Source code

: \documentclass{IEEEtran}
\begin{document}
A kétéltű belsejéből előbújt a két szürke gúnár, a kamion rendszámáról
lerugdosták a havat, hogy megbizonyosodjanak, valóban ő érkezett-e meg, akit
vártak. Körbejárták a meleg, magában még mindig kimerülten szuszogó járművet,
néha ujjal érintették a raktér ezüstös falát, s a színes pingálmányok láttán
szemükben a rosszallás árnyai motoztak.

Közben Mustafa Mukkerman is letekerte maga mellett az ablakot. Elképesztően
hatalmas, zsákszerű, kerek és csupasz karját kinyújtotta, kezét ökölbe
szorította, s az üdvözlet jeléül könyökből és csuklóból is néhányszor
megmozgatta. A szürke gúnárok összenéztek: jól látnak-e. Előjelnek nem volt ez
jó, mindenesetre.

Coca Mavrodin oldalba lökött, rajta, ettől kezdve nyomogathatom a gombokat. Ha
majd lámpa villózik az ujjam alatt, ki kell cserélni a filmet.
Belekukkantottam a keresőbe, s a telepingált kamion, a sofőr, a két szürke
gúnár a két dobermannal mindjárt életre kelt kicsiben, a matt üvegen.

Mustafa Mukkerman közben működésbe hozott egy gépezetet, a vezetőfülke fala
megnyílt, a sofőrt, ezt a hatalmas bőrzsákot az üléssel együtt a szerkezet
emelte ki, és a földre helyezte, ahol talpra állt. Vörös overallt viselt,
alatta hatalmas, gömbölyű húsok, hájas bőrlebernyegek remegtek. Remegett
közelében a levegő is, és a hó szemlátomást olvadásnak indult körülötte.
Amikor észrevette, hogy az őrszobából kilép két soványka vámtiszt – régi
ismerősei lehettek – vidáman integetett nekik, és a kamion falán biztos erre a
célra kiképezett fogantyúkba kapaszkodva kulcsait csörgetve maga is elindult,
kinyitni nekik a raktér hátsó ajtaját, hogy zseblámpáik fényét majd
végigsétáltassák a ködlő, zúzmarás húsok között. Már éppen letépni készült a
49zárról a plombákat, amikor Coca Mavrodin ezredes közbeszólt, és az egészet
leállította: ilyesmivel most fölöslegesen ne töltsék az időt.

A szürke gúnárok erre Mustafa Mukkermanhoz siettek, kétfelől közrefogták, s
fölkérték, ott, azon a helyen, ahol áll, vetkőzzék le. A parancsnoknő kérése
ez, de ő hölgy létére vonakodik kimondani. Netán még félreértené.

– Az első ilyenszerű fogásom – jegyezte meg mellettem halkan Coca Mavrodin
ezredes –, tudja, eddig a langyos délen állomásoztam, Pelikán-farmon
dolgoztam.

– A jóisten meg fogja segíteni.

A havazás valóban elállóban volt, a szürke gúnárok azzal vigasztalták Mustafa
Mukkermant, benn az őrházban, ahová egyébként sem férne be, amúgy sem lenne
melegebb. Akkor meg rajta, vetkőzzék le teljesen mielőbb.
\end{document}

■ **WHAT NEEDS TO BE DONE**
With the line containing "fölkérték, ott, azon" as the start and the last line of the material above as the end, copy that run of lines exactly, both ends included, and nothing more.

■ **RESULT OF THE TASK**
fölkérték, ott, azon a helyen, ahol áll, vetkőzzék le. A parancsnoknő kérése
ez, de ő hölgy létére vonakodik kimondani. Netán még félreértené.

– Az első ilyenszerű fogásom – jegyezte meg mellettem halkan Coca Mavrodin
ezredes –, tudja, eddig a langyos délen állomásoztam, Pelikán-farmon
dolgoztam.

– A jóisten meg fogja segíteni.

A havazás valóban elállóban volt, a szürke gúnárok azzal vigasztalták Mustafa
Mukkermant, benn az őrházban, ahová egyébként sem férne be, amúgy sem lenne
melegebb. Akkor meg rajta, vetkőzzék le teljesen mielőbb.
\end{document}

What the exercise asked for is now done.